Spatial Sampling

How do we collect geospatial information?

TopHat Question 1

“Everything is related to everything else, but near things are more related than distant things.” This statement is known as:

  • Tobler’s First Law of Geography
  • Tobler’s Last Law of Geography
  • Geography’s First Principal
  • The Only Rule of GIS

The First Law of Geography

Everything is related to everything else, but near things are more related than distant things.

  • Object/areas near each other are more likely to be similar Objects/areas near that are distant from each other are more likely to be different
  • This aspect of nature keeps coming in GIS!

Sampling

The process of selecting points from within an area or population, called a sample frame.

  • We collect information for a subset of objects/locations sample frame
    • But we ignore most objects/locations
    • Think back to Bonini’s Paradox

Sampling

The process of selecting points from within an area or population, called a sample frame.

  • How we define the sample frame and choose samples can determine the quality of our data
    • We want to maximize representativeness of the sample
    • But also minimize effort and expense associated with sampling

Scientific Sampling

Requires each element in the sample frame have a known and pre-specified chance of selection.

  • Biased Sampling: some elements have a greater or lower chance of being selected
  • Unbiased: every element has an equal chance of being selected

Random Sampling

In theory, a random sample is best.
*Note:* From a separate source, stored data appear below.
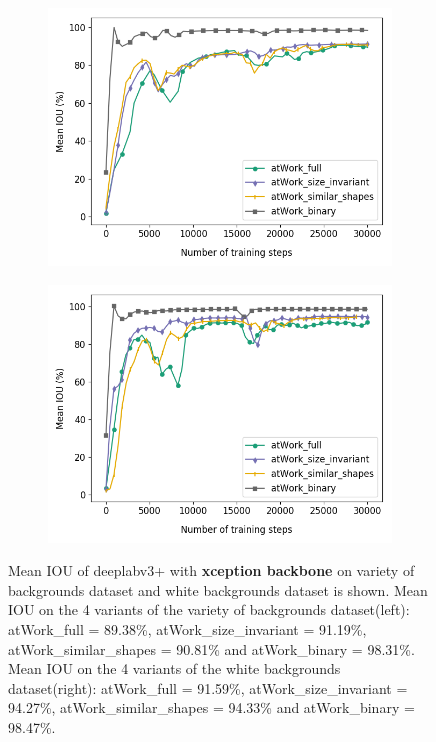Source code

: 	\begin{figure}[!htb]
		\begin{subfigure}{.5\textwidth}
			\centering
			\includegraphics[width=1\linewidth]{images/xcep_4vars}
		\end{subfigure}
		\begin{subfigure}{.5\textwidth}
			\centering
			\includegraphics[width=1\linewidth]{images/xcep_4vars_white}
		\end{subfigure}
		\caption{Mean IOU of deeplabv3+ with \textbf{xception backbone} on variety of backgrounds dataset and white backgrounds dataset is shown. Mean IOU on the 4 variants of the variety of backgrounds dataset(left): atWork\_full = 89.38\%, atWork\_size\_invariant = 91.19\%, atWork\_similar\_shapes = 90.81\% and atWork\_binary = 98.31\%. Mean IOU on the 4 variants of the white backgrounds dataset(right): atWork\_full = 91.59\%, atWork\_size\_invariant = 94.27\%, atWork\_similar\_shapes = 94.33\% and atWork\_binary = 98.47\%.}
		\label{Fig:xcepvars}
	\end{figure}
Its the “gold standard”.

  • Unbiased: each location has equal chance of selection
    • Easy to do, randomly select 𝑥,𝑦 coordinates
  • A key assumption of many statistical tests

Random Sampling

Can be difficult to implement in practice.

  • Chance that all samples miss important features
  • May be barriers to access
    • Remote or rugged terrain
    • Private property
    • Systematic under-responses

Random Sampling

We have some options to account for the drawbacks

  • “Law of large numbers”: as we collect more information, our sample will become increasingly representative of actual population values
    • Larger sample sizes or “Bootstrapping”
  • Not always practical
    • Requires more time and resources

TopHat Question 2

To collect a random sample, every object or location must:

  • Have an equal chance of selection
  • Be approximately the same size
  • Not be close to other samples (i.e., equally dispersed)
  • Not have a predefined chance of selection

Alternate Approaches to Sampling

Biased sampling

  • Create a sample design that trades a sampling scheme for randomness
  • Induce bias to the sample to:
    • Save time or resources
    • Account for relevant information about the sample frame

Systematic Sampling

A random starting point is chosen and a fixed sampling interval is used.
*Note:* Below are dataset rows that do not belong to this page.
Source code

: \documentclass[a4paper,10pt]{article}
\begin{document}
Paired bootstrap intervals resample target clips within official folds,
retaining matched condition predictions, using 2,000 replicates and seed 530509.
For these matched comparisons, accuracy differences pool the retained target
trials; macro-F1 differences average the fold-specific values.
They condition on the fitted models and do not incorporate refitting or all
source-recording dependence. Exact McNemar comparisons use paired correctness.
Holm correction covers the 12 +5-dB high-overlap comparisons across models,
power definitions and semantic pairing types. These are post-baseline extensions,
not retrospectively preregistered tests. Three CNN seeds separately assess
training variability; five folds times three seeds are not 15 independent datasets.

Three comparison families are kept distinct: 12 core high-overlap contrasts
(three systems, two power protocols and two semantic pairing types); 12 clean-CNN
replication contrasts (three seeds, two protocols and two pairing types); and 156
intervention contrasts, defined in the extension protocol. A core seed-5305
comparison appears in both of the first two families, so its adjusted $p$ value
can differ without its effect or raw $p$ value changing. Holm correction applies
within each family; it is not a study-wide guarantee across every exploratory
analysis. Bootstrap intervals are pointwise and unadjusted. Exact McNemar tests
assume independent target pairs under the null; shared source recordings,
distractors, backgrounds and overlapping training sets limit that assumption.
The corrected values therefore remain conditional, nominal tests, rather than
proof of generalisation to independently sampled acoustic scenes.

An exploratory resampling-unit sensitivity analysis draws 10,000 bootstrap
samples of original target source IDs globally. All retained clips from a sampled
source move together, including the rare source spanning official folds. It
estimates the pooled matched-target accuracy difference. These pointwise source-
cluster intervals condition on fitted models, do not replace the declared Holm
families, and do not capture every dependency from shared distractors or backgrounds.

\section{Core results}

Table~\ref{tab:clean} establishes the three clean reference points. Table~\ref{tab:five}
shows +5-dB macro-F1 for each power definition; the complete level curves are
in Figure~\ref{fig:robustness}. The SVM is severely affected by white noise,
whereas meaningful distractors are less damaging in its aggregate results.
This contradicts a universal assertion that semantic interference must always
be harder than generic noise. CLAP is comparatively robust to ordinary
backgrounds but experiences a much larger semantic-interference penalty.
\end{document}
  • Randomly select first of 3 students
    • Select every 3rd after

Systematic Sampling

A random starting point is chosen and a fixed sampling interval is used.

  • Choose a random starting point
    • Then draw equally spaced grid

Systematic Sampling

A random starting point is chosen and a fixed sampling interval is used.

  • Premise behind satellite data collection
    • Often good for continuous fields
      • eg., land cover

Systematic Sampling

A random starting point is chosen and a fixed sampling interval is used.

  • Not ideal for discrete objects that exhibit periodicity
    • City blocks, Roads, etc.

Stratified Sampling

Address the issues with systematic sampling by sampling at random locations, while applying a “systematic bias”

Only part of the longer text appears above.